Quanto às colocações sobre as constantes mudanças, estou completamente de acordo. Eu e a Filosofia carioca dos idos de 1950: tudo neste mundo é passageiro, menos condutor e motorneiro. Vivemos hoje sufocados por informações de todos os tamanhos e feitios. Televisão, rádio, jornais, Internet, iPods, iTunes, twitteres, facebooks, Blackberry bolds, mexericos das comadres, segredos inconfessáveis, o escambau. Como conseguir respirar e sobreviver, então, no meio desta selva, tentando “microscopar” a nossa própria identidade? Ficando apenas com o escambau.
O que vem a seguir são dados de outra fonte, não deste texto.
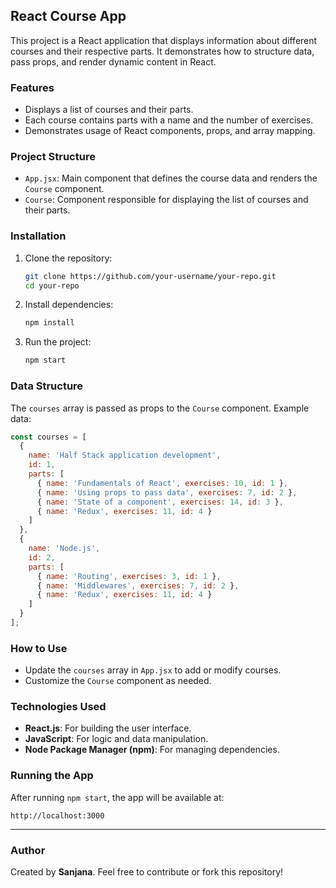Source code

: ## React Course App

This project is a React application that displays information about different courses and their respective parts. It demonstrates how to structure data, pass props, and render dynamic content in React.

### Features
- Displays a list of courses and their parts.
- Each course contains parts with a name and the number of exercises.
- Demonstrates usage of React components, props, and array mapping.

### Project Structure
- `App.jsx`: Main component that defines the course data and renders the `Course` component.
- `Course`: Component responsible for displaying the list of courses and their parts.

### Installation
1. Clone the repository:
   ```bash
   git clone https://github.com/your-username/your-repo.git
   cd your-repo
   ```
2. Install dependencies:
   ```bash
   npm install
   ```
3. Run the project:
   ```bash
   npm start
   ```

### Data Structure
The `courses` array is passed as props to the `Course` component. Example data:
```javascript
const courses = [
  {
    name: 'Half Stack application development',
    id: 1,
    parts: [
      { name: 'Fundamentals of React', exercises: 10, id: 1 },
      { name: 'Using props to pass data', exercises: 7, id: 2 },
      { name: 'State of a component', exercises: 14, id: 3 },
      { name: 'Redux', exercises: 11, id: 4 }
    ]
  }, 
  {
    name: 'Node.js',
    id: 2,
    parts: [
      { name: 'Routing', exercises: 3, id: 1 },
      { name: 'Middlewares', exercises: 7, id: 2 },
      { name: 'Redux', exercises: 11, id: 4 }
    ]
  }
];
```

### How to Use
- Update the `courses` array in `App.jsx` to add or modify courses.
- Customize the `Course` component as needed.

### Technologies Used
- **React.js**: For building the user interface.
- **JavaScript**: For logic and data manipulation.
- **Node Package Manager (npm)**: For managing dependencies.

### Running the App
After running `npm start`, the app will be available at:
```
http://localhost:3000
```
---

### Author
Created by **Sanjana**. Feel free to contribute or fork this repository!

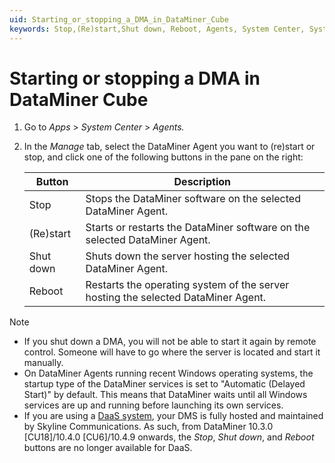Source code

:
 ```yaml
---
uid: Starting_or_stopping_a_DMA_in_DataMiner_Cube
keywords: Stop,(Re)start,Shut down, Reboot, Agents, System Center, System Center/Agents
---
```


# Starting or stopping a DMA in DataMiner Cube

1. Go to *Apps* > *System Center* > *Agents.*

1. In the *Manage* tab, select the DataMiner Agent you want to (re)start or stop, and click one of the following buttons in the pane on the right:

   | Button  | Description                                                                       |
   |-----------|-----------------------------------------------------------------------------------|
   | Stop      | Stops the DataMiner software on the selected DataMiner Agent.                     |
   | (Re)start | Starts or restarts the DataMiner software on the selected DataMiner Agent.        |
   | Shut down  | Shuts down the server hosting the selected DataMiner Agent.                       |
   | Reboot    | Restarts the operating system of the server hosting the selected DataMiner Agent. |

> [!NOTE]
>
> - If you shut down a DMA, you will not be able to start it again by remote control. Someone will have to go where the server is located and start it manually.
> - On DataMiner Agents running recent Windows operating systems, the startup type of the DataMiner services is set to "Automatic (Delayed Start)" by default. This means that DataMiner waits until all Windows services are up and running before launching its own services.
> - If you are using a [DaaS system](xref:Creating_a_DMS_in_the_cloud), your DMS is fully hosted and maintained by Skyline Communications. As such, from DataMiner 10.3.0 [CU18]/10.4.0 [CU6]/10.4.9 onwards<!--RN 40013-->, the *Stop*, *Shut down*, and *Reboot* buttons are no longer available for DaaS.
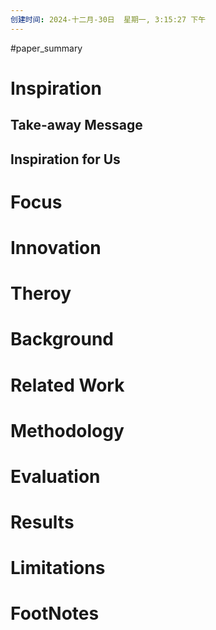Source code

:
 ```yaml
---
创建时间: 2024-十二月-30日  星期一, 3:15:27 下午
---
```

#paper_summary 

# Inspiration


## Take-away Message




## Inspiration for Us





# Focus



# Innovation



# Theroy



# Background



# Related Work




# Methodology



# Evaluation



# Results



# Limitations


# FootNotes
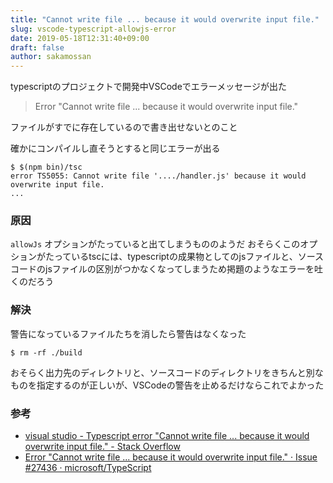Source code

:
 ```yaml
---
title: "Cannot write file ... because it would overwrite input file."
slug: vscode-typescript-allowjs-error
date: 2019-05-18T12:31:40+09:00
draft: false
author: sakamossan
---
```


typescriptのプロジェクトで開発中VSCodeでエラーメッセージが出た

> Error "Cannot write file ... because it would overwrite input file."

ファイルがすでに存在しているので書き出せないとのこと

確かにコンパイルし直そうとすると同じエラーが出る

```console
$ $(npm bin)/tsc
error TS5055: Cannot write file '..../handler.js' because it would overwrite input file.
...
```

### 原因

`allowJs` オプションがたっていると出てしまうもののようだ
おそらくこのオプションがたっているtscには、typescriptの成果物としてのjsファイルと、ソースコードのjsファイルの区別がつかなくなってしまうため掲題のようなエラーを吐くのだろう


### 解決

警告になっているファイルたちを消したら警告はなくなった

```console
$ rm -rf ./build
```

おそらく出力先のディレクトリと、ソースコードのディレクトリをきちんと別なものを指定するのが正しいが、VSCodeの警告を止めるだけならこれでよかった

### 参考

- [visual studio - Typescript error "Cannot write file ... because it would overwrite input file." - Stack Overflow](https://stackoverflow.com/questions/42609768/typescript-error-cannot-write-file-because-it-would-overwrite-input-file)
- [Error "Cannot write file ... because it would overwrite input file." · Issue #27436 · microsoft/TypeScript](https://github.com/Microsoft/TypeScript/issues/27436)
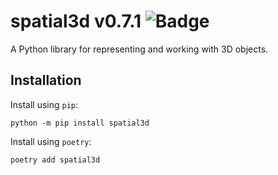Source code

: # spatial3d v0.7.1 ![Badge](https://github.com/jbschwartz/spatial/actions/workflows/ci.yml/badge.svg)

A Python library for representing and working with 3D objects.

## Installation

Install using `pip`:

```
python -m pip install spatial3d
```

Install using `poetry`:

```
poetry add spatial3d
```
Porque, ou nos unimos, o que é utopia, (pois aquela do povo unido jamais será vencido foi a maior balela da paróquia), ou partimos para o individualismo do manda quem pode, obedece quem tem juízo, e nos estrepamos sem apelo nem agravo.
Como situar a problemática existencial humana nesse contexto? Sendo o contexto líquido, só de barco ou de submarino. E mesmo assim, com cuidado! O Titanic e o K-141 Kursk, considerados inafundáveis, não afundaram?

Ninguém quer saber quem e o que é. Por isso, todos mentimos e fingimos que somos vítimas sufocadas pela hecatombe de informações, mas ninguém quer abrir mão delas

FILOSOFIA • Em seu artigo artigo, Encontro de Paralelas 4 você defende que apenas um nome refletiu a bom termo sobre a questão ontológica da verdade: Sócrates, que foi condenado à morte por afirmar “porque não sei, não acredito saber”. Em que medida essa incerteza, dado que você diz, referindo-se aos seres humanos “vós fingis que optais só para que os outros pensem que vós ainda podeis optar e vos invejem”, impacta o conhecimento do homem sobre si mesmo?
Leiradella •
Eu citei Sócrates como poderia ter citado Protágoras, Melissos de Samos ou a D. Mariquinhas Farinheira, avó do meu compadre Zé das Couves. E citei-os porque, para dizer o que pensavam, nenhum deles necessitou escrever alentados ensaios, correta e “abntenicamente” formatados. Bastou uma simples frase. Protágoras apenas disse que “o homem é a medida de todas as coisas, das coisas que são enquanto são, das coisas que não são enquanto não são”; Melissos de Samos disse idem que “o que tem um princípio, ou um fim, não pode ser, nem eterno, nem infinito”, e a D. Mariquinhas disse ibidem “vai-te mundo, cada vez a pior”. E finis.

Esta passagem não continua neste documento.